Нам казалось, что Тургенев — безбожник, что он покончил навсегда с религией вообще и с христианством в частности, что тут непримиримая противоположность Тургенева Л. Толстому и Достоевскому: они верят в Бога; много, может быть, даже чересчур много говорят о Христе; Тургенев почти никогда не говорит о Нем, не произносит имени Его, как будто забыл Его, не знает, не хочет знать.
Но откуда же это внезапное видение?
Реальная муза Тургенева не видела Христа наяву; но закрыла «свои темные веки, с золотистыми ресницами, как у древних статуй» — и увидела Его во сне — в самом вещем сне своем, в самой страшной муке, ибо трагедия пола и есть, конечно, самая страшная мука Тургенева.
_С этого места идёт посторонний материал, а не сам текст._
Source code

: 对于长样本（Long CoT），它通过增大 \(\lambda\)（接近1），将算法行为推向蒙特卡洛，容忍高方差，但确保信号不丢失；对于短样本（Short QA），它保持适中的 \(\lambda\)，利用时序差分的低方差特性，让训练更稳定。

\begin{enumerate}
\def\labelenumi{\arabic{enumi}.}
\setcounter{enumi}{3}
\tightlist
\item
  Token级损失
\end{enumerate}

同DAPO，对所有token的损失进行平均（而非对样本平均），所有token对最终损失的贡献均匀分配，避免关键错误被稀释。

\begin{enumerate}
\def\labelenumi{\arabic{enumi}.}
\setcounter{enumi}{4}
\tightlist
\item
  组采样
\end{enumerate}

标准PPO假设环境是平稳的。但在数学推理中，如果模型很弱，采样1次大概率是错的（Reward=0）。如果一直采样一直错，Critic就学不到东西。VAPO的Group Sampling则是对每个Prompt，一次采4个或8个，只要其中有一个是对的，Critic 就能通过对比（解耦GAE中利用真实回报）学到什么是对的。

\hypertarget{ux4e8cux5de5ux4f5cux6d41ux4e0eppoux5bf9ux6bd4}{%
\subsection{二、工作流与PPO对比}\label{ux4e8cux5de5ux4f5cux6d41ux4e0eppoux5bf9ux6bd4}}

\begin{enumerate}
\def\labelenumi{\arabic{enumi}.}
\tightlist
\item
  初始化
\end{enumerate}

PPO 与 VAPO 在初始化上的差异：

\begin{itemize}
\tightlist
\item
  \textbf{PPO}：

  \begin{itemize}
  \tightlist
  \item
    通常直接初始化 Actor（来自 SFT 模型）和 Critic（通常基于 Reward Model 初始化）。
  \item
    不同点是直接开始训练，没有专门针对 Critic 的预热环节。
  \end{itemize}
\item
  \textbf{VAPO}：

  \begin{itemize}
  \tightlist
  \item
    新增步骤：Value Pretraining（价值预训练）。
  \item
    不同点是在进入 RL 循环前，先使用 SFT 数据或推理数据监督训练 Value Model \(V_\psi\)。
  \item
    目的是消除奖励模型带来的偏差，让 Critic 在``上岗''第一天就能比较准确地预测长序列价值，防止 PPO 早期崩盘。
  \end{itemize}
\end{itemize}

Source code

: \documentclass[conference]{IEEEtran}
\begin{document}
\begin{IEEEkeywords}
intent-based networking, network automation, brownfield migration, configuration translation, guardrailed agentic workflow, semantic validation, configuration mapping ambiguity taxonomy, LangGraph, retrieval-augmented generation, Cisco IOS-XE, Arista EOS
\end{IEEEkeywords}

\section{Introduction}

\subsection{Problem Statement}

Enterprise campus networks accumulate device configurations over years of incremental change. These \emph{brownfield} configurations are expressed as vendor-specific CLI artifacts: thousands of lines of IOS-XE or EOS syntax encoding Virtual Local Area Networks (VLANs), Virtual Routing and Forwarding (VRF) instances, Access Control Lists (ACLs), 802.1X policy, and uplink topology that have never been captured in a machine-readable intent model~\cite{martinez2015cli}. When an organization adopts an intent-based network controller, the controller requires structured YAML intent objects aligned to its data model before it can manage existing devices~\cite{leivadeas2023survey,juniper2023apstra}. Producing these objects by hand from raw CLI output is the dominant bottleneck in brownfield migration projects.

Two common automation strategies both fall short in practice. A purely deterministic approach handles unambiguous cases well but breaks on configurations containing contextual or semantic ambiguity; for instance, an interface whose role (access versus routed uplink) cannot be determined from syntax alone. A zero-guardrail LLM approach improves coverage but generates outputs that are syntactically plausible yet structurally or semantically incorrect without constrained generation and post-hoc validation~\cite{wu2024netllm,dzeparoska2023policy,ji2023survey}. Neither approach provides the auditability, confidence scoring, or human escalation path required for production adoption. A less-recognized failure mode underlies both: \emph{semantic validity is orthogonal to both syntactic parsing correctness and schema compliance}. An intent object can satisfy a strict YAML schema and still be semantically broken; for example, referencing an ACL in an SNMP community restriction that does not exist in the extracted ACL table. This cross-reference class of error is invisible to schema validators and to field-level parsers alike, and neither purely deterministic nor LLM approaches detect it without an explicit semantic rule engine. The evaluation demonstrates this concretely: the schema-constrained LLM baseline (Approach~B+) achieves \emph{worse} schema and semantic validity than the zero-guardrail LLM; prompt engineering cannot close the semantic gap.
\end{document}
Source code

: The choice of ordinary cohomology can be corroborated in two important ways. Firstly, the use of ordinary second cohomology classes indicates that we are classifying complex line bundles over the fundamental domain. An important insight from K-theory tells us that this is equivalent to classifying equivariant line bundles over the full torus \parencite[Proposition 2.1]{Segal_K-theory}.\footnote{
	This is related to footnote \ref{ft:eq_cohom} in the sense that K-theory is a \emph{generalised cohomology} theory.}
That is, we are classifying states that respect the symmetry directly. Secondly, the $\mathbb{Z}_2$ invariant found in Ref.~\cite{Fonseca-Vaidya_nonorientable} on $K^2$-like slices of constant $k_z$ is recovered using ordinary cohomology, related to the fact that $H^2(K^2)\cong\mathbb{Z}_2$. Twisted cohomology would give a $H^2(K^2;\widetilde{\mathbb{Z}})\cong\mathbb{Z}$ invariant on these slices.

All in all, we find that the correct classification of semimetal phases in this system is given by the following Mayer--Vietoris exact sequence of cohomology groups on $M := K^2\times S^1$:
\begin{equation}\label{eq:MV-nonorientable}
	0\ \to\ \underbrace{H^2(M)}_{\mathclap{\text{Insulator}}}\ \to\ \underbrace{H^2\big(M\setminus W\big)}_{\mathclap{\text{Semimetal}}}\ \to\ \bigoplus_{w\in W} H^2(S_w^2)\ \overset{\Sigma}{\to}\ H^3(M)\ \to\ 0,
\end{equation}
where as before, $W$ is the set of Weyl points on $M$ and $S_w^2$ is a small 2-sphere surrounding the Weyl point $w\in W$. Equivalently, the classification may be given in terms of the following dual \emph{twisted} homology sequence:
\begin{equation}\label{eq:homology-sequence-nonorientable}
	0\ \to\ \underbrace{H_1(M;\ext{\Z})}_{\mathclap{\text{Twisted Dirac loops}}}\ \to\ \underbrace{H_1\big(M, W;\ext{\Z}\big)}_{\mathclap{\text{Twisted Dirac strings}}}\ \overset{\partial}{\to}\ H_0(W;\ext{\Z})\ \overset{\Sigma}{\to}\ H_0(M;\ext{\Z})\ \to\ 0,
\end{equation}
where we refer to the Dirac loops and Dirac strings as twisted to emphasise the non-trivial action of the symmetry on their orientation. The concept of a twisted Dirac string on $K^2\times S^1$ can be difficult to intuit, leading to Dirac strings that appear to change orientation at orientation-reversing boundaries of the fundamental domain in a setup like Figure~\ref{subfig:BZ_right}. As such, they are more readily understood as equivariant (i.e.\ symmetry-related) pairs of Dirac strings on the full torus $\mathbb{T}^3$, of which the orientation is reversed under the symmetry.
И вот он понял, что никто, кроме Христа, не утолит этой муки.
По отношению к христианству, не лицо Л. Толстого и Достоевского, наших богоискателей, а лицо «безбожного» Тургенева есть лицо всей русской интеллигенции, да, пожалуй, и всей западноевропейской культуры.
Но, может быть, и у них, как у Тургенева, непроизнесенное имя? Может быть, вся современная культура, вся живая плоть человечества — живые мощи, бедная Лукерья, которая думает, что любит приказчика Васю Полякова с уныло-благополучной гармоникой, а в действительности, любит кого-то другого, давно уже позвавшего ее таинственным голосом? Открытыми глазами наяву еще не видит Его, но закроет их — и вот-вот увидит во сне? Может быть, имя Его остается пока еще безмолвным, потому что нельзя его сейчас произнести, не наступили времена и сроки?
А когда пытаются произносить, то все не так. Твердят, кричат, вопиют громовыми голосами, но никто не слышит.
Л. Толстой произносит имя человеческое; а все чувствуют, что это не только Человек. Достоевский произносит имя Божеское; а все чувствуют, что это не только Бог.
Тургенев молчит и молча подходит ближе ко Христу, чем Л. Толстой и Достоевский.
Каков же этот никем не узнанный, не названный по имени Христос?
«Я видел себя юношей, почти мальчиком, в низкой деревенской церкви. Красными пятнышками теплились перед старинными образами восковые тонкие свечи.
Радужный венчик окружал каждое маленькое пламя. Темно и тускло было в церкви… Но народу стояло передо мною много.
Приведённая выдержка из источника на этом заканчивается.